What the task asks –
Check every line of the data for the word "цифр", and copy those that have it.

Supplied records –
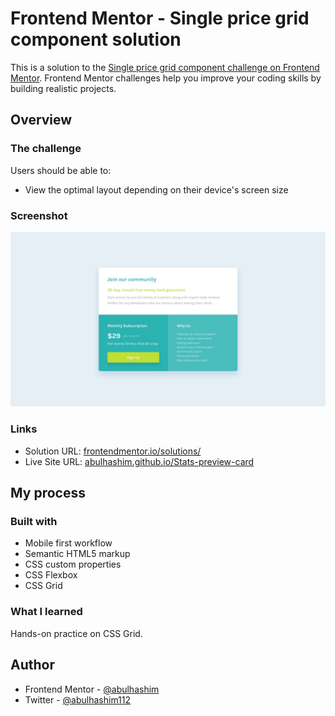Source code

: # Frontend Mentor - Single price grid component solution

This is a solution to the [Single price grid component challenge on Frontend Mentor](https://www.frontendmentor.io/challenges/single-price-grid-component-5ce41129d0ff452fec5abbbc). Frontend Mentor challenges help you improve your coding skills by building realistic projects.

## Overview

### The challenge

Users should be able to:

- View the optimal layout depending on their device's screen size

### Screenshot

![Preview](images/screenshot.jpg)

### Links

- Solution URL: [frontendmentor.io/solutions/](https://www.frontendmentor.io/solutions/single-price-grid-component-qad61cs4hU)
- Live Site URL: [abulhashim.github.io/Stats-preview-card](https://abulhashim.github.io/Single-Price-Grid-Component/)

## My process

### Built with

- Mobile first workflow
- Semantic HTML5 markup
- CSS custom properties
- CSS Flexbox
- CSS Grid

### What I learned

Hands-on practice on CSS Grid.

## Author

- Frontend Mentor - [@abulhashim](https://www.frontendmentor.io/profile/abulhashim)
- Twitter - [@abulhashim112](https://www.twitter.com/abulhashim112)
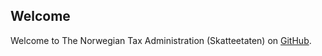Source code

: ## Welcome

Welcome to The Norwegian Tax Administration (Skatteetaten) on [GitHub](https://github.com/Skatteetaten/).

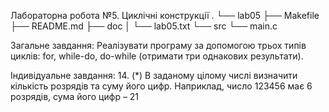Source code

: Лабораторна робота №5. Циклічні конструкції
 .
 └── lab05
 ├── Makefile
 ├── README.md
 ├── doc
 │
 └── lab05.txt
 └── src
 └── main.c


Загальне завдання: 
 Реалізувати програму за допомогою трьох типів циклів: for, while-do, do-while (отримати
 три однакових результати).
 
Індивідуальнe завдання:
 14. (*) В заданому цілому числі визначити кількість розрядів та суму його цифр. Наприклад,
 число 123456 має 6 розрядів, сума його цифр – 21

Exercise solution –
 14. (*) В заданому цілому числі визначити кількість розрядів та суму його цифр. Наприклад,
 число 123456 має 6 розрядів, сума його цифр – 21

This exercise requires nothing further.